23 August 2008 Marking the International Day for the Remembrance of the Slave Trade and its Abolition, the United Nations Educational, Scientific, Cultural Organization (UNESCO) chief today appealed to Member States to renew efforts to end all forms of oppression.
“While we should never forget the atrocities committed in the past, we should be equally vigilant in seeking to abolish the contemporary forms of slavery that affect millions of men, women and children around the world,” said UNESCO Director-General Koïchiro Matsuura.
He noted that despite a tremendous international effort to combat the exploitation of human beings as well as the growing awareness of forced labour and the sale and prostitution of children, flagrant violations of human rights continue.

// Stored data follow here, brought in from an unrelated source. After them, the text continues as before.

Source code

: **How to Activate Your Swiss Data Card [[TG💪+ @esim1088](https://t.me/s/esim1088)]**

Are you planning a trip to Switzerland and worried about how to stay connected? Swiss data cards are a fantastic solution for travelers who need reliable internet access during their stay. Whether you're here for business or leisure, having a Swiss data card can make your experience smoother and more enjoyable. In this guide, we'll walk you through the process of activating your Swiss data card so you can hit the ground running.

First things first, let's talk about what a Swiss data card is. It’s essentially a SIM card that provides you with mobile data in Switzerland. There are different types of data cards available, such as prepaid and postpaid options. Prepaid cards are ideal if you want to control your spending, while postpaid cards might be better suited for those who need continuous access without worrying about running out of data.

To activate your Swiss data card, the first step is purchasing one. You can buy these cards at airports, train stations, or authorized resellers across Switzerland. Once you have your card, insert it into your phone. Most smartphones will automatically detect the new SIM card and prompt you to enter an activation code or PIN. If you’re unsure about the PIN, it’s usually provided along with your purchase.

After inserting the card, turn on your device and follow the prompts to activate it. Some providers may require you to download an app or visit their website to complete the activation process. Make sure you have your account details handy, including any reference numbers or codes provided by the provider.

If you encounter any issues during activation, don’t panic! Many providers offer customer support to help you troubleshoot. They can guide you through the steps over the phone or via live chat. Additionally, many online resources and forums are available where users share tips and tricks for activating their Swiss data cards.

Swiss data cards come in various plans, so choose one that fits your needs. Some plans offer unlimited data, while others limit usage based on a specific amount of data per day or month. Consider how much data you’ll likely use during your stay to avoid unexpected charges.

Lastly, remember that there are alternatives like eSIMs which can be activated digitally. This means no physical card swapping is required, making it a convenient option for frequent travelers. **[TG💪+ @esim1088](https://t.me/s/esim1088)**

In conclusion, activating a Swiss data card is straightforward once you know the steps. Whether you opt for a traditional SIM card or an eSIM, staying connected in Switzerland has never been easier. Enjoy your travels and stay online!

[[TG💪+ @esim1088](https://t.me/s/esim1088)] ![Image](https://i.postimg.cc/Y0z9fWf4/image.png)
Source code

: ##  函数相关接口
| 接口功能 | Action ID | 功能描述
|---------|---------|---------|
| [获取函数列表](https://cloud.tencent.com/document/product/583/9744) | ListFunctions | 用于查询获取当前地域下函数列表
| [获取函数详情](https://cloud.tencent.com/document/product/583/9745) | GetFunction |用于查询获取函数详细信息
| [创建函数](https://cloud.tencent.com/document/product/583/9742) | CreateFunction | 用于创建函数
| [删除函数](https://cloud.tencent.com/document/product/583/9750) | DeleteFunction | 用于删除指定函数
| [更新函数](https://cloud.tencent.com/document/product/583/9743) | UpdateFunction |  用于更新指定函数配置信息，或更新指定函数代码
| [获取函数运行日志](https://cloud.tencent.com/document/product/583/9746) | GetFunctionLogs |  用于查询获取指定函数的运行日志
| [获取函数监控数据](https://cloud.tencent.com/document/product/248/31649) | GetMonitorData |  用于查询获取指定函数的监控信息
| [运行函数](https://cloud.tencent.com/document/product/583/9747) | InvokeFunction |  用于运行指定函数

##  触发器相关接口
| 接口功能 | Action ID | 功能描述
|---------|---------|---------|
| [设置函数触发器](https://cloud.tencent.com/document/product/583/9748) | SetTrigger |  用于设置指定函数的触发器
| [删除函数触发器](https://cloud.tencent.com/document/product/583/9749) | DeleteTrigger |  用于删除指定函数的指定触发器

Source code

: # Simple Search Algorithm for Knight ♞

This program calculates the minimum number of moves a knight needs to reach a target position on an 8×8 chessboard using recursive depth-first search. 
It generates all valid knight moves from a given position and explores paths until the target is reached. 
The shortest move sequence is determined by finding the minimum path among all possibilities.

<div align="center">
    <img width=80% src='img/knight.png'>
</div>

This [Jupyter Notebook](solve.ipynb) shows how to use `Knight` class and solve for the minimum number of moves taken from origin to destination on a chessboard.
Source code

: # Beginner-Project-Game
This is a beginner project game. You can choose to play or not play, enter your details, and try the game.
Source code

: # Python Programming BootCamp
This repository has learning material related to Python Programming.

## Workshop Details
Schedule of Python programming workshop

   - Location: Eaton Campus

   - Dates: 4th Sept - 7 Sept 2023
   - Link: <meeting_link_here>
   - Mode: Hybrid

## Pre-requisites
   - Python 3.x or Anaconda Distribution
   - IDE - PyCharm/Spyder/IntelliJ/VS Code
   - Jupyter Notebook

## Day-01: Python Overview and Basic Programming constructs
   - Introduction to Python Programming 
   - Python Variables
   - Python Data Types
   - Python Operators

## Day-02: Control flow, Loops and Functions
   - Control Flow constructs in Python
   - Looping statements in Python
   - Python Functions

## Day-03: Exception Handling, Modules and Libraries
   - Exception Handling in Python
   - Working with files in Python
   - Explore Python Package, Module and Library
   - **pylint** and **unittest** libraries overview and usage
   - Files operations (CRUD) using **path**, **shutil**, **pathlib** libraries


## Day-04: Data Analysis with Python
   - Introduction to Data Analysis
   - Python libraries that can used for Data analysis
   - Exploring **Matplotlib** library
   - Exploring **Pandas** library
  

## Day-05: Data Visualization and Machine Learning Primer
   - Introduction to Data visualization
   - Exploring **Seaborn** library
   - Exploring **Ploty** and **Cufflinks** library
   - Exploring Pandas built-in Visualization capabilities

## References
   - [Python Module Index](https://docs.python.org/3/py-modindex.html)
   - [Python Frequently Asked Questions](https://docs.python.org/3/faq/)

The Day commemorates the uprising on 23 August 1791, when slaves of Santo Domingo in the Caribbean launched an insurrection which ultimately led to the Haitian revolution and promoted the cause of human rights.
This year's International Day for the Remembrance of the Slave Trade and its Abolition coincides with the bicentenary of the abolition of the slave trade by the United States of America in 1808.
Also, the freedom from slavery and servitude as a fundamental human right was recognized in Article 4 of the United Nations Declaration of Human Rights, which celebrates its 60th anniversary this year.
“Let us therefore remember the millions of men, women and children who were subjected to this most invidious denial of human rights, and those who fought tirelessly to end that tyranny,” declared Mr. Matsuura.